Solve a system of non linear equations over GF

Question

I have the following set of equations:

$$M_{1}=\frac{y_1-y_0}{x_1-x_0}$$

$$M_{2}=\frac{y_2-y_0}{x_2-x_0}$$

$M_1, M_2, x_1, y_1, x_2, y_2,$ are known and they are chosen from a $GF(2^m)$. I want to find $x_0,y_0$

Does the previous set of equations is solvable?

And more...

If I have the following set of equations:

$$M_1=\frac{k_1-(y_0+(\frac{y_1-y_0}{x_1-x_0})(l_1-x_0))}{(l_1-x_0)(l_1-x_1)}$$

$$M_2=\frac{k_2-(y_0+(\frac{y_1-y_0}{x_1-x_0})(l_2-x_0))}{(l_2-x_0)(l_2-x_1)}$$

$$M_3=\frac{k_3-(y_0+(\frac{y_1-y_0}{x_1-x_0})(l_3-x_0))}{(l_3-x_0)(l_3-x_1)}$$

$$M_4=\frac{k_4-(y_0+(\frac{y_1-y_0}{x_1-x_0})(l_4-x_0))}{(l_4-x_0)(l_4-x_1)}$$

where $x_0,y_0 x_1,y_1$ are the unknown GF elements.

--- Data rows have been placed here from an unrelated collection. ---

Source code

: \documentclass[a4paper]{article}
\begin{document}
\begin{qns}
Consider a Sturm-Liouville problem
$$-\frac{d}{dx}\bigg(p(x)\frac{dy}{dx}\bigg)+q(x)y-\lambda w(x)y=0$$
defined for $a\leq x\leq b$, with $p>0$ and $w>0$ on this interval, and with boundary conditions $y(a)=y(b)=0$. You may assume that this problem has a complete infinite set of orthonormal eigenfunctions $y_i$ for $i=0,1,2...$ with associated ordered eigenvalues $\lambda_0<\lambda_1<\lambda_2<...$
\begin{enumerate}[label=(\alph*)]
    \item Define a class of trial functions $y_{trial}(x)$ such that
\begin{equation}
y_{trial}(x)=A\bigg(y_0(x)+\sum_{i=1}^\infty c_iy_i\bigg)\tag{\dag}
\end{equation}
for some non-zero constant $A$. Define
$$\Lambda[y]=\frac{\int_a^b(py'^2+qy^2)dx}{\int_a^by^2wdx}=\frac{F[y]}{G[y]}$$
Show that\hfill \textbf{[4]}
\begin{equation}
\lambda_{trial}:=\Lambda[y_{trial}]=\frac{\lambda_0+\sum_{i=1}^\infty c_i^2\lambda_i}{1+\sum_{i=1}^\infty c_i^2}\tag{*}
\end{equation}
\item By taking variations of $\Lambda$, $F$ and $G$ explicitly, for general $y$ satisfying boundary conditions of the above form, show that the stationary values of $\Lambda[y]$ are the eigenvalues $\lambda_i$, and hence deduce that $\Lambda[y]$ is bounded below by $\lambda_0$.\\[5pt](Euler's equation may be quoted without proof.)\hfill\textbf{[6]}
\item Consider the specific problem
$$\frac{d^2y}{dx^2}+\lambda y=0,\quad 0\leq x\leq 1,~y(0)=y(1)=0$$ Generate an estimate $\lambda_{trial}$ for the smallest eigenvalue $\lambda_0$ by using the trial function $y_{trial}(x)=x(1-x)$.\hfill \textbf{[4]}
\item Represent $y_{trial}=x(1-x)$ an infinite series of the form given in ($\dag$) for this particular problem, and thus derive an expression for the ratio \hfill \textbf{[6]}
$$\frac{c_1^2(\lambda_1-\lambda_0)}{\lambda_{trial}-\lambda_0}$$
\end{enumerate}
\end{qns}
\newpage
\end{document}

As Dilip Sarwate clarified the set of equations is constructed by someone who " chose three distinct x0,x1,x2, as well as y0,y1,y2, then computed M1, M2, and finally revealed $M_1,M_2,x_1,y_1,x_2,y_2$ but not $x_0,y_0$ to us" i.e. it is known that the system has solution.

My question was: Can I recover the $x_0, y_0$ or in the second set of equations can I recover $x_0, x_1, y_0, y_1$ and generally in nonlinear sets to recover the respective $x_i, y_i$ by the provided info, on a GF? and the main point of my question: Does the fact that the set of equations is defined on a Galois Field impose any difficulties to find its solution?

I was not sure that it is possible to compute the solution of the problem with the aforementioned parameters on a Galois Field.

As Dilip Sarwate stated in his answer the solution of the previous problem can be recovered for linear and nonlinear equations.

Answer 1

There have been extensive comments by the OP on this question as well as a related one and its answers and the consensus don't seem to be converging at all to anything sensible.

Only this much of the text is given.